Raccoons at Two Harbors problem home have couple seeking relief from the cityFor more than a year now, Koss and her partner, Mike Ulanowski, have dealt with raccoons in the neighborhood. They rummage through the garbage and spend time on the family’s back porch. The final straw for Koss was when one of the raccoons approached her 6-year-old son while she walked him out to the school bus.
By: Brittany Berrens, Lake County News-Chronicle
Ever since Meghan Koss and her family moved into their Ninth Avenue home in 2007 in Two Harbors, they have been dealing with a problem property next door. The yellow, two-story home has always had junk in the yard, which Koss and her family have grown used to. It wasn’t until last spring when the family realized that there were some unwanted neighbors living in the house.
For more than a year now, Koss and her partner, Mike Ulanowski, have dealt with raccoons in the neighborhood. They rummage through the garbage and spend time on the family’s back porch. The final straw for Koss was when one of the raccoons approached her 6-year-old son while she walked him out to the school bus.
“They have no fear,” Koss said.
A search of the Lake County Parcel Information System shows the neighboring property, at 815 Ninth Avenue, is owned by Timothy Phipps. Phipps lives in Duluth and admits that he hasn’t been up to his property in Two Harbors for quite some time.
Court records show that Phipps was charged with having junk cars on his Two Harbors property in January of 2007. This offense is a misdemeanor. Phipps paid the $132 fine without appearing in court. Cars litter the back yard of the property today.
Koss and Ulanowski say they haven’t seen him around the property since once or twice last summer.
Phipps says he’s never been told about a raccoon problem. “Nobody contacted me,” he said. “I guess if you have a complaint you go straight to the city council.”
Phipps said the city has never contacted him about a raccoon problem either. When asked if the city has contacted him about any other issues regarding the property, he said, “I don’t know.”
Phipps said he didn’t see why people should care that there were raccoons in the neighborhood. “It’s not like I have 25, 30 cats in my house,” he said.
The raccoons are a nuisance in general but Koss and Ulanowski are more worried about the neighborhood children and what might happen to them when faced with a fearless raccoon.
“If they aren’t afraid of me, they aren’t going to be afraid of the kids,” Ulanowski said. “It’s only a matter of time before one gets mad and does something.” Ulanowski and Koss have another child younger than the 6-year-old.
The couple has tried to live-trap the raccoons to no avail.

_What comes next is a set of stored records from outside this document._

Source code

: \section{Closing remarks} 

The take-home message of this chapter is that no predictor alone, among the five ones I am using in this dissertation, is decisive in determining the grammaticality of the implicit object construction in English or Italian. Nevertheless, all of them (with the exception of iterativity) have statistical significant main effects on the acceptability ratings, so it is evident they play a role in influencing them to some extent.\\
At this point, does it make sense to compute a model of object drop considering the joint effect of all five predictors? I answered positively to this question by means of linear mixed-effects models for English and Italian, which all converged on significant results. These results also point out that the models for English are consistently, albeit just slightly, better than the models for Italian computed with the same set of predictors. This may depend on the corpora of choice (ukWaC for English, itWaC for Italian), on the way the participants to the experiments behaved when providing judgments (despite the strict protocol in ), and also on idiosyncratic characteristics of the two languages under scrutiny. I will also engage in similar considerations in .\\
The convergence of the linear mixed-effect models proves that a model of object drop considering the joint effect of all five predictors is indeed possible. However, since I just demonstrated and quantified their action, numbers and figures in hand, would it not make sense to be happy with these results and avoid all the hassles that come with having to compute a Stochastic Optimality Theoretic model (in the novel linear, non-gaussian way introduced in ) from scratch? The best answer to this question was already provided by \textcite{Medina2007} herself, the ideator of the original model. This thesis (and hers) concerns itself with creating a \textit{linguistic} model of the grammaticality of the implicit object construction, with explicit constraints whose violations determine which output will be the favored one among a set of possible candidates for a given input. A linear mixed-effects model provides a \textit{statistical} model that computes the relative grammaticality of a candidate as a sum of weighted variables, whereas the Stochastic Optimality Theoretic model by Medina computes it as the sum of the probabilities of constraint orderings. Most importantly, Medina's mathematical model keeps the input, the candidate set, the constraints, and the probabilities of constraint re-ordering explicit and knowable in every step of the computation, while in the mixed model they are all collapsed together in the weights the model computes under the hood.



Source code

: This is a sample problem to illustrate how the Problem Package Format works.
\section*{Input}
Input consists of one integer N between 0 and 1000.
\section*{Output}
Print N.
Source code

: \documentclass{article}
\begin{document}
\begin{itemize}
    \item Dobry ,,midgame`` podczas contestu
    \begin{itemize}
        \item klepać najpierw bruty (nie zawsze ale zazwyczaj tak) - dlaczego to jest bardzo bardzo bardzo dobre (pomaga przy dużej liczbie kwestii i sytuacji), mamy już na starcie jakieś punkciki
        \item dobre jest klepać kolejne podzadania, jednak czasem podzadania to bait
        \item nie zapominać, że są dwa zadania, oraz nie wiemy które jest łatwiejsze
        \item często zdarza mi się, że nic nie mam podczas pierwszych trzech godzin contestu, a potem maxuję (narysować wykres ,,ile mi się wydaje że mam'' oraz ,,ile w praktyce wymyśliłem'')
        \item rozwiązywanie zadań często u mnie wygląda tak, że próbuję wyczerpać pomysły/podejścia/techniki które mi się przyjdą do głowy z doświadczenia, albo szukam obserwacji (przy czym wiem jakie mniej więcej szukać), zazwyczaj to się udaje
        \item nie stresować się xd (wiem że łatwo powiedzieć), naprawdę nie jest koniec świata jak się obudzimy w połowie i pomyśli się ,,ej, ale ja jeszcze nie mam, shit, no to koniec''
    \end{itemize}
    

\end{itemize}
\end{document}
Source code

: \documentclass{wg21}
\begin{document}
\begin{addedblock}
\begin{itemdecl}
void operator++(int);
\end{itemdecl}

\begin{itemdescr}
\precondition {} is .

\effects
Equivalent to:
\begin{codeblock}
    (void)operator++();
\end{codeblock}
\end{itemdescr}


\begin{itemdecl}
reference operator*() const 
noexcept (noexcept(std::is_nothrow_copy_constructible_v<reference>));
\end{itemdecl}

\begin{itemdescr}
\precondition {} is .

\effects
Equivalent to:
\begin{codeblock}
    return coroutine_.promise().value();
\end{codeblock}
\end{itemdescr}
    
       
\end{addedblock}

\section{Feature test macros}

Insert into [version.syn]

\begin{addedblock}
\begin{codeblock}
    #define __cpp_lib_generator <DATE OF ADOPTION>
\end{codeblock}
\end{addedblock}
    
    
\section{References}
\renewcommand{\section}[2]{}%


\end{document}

The couple says the raccoons are too smart for the traps and are able to steal bait without getting caught. “All we’ve caught were neighborhood cats and skunks,” Ulanowski said.
Strapping their garbage can shut has been unsuccessful as well. Koss said the raccoons are in their garbage almost every night. After trying to deal with the problem on their own, the family turned to the city and police to see if they could get any help.
Last Tuesday, fed up with the raccoons and back from a Monday meeting with the city council to air her concerns, Koss called the police. They could hear a raccoon rummaging around but the police were unable to find it. Later that night, Koss said she watched the raccoon enter the abandoned home through an open window above the front porch.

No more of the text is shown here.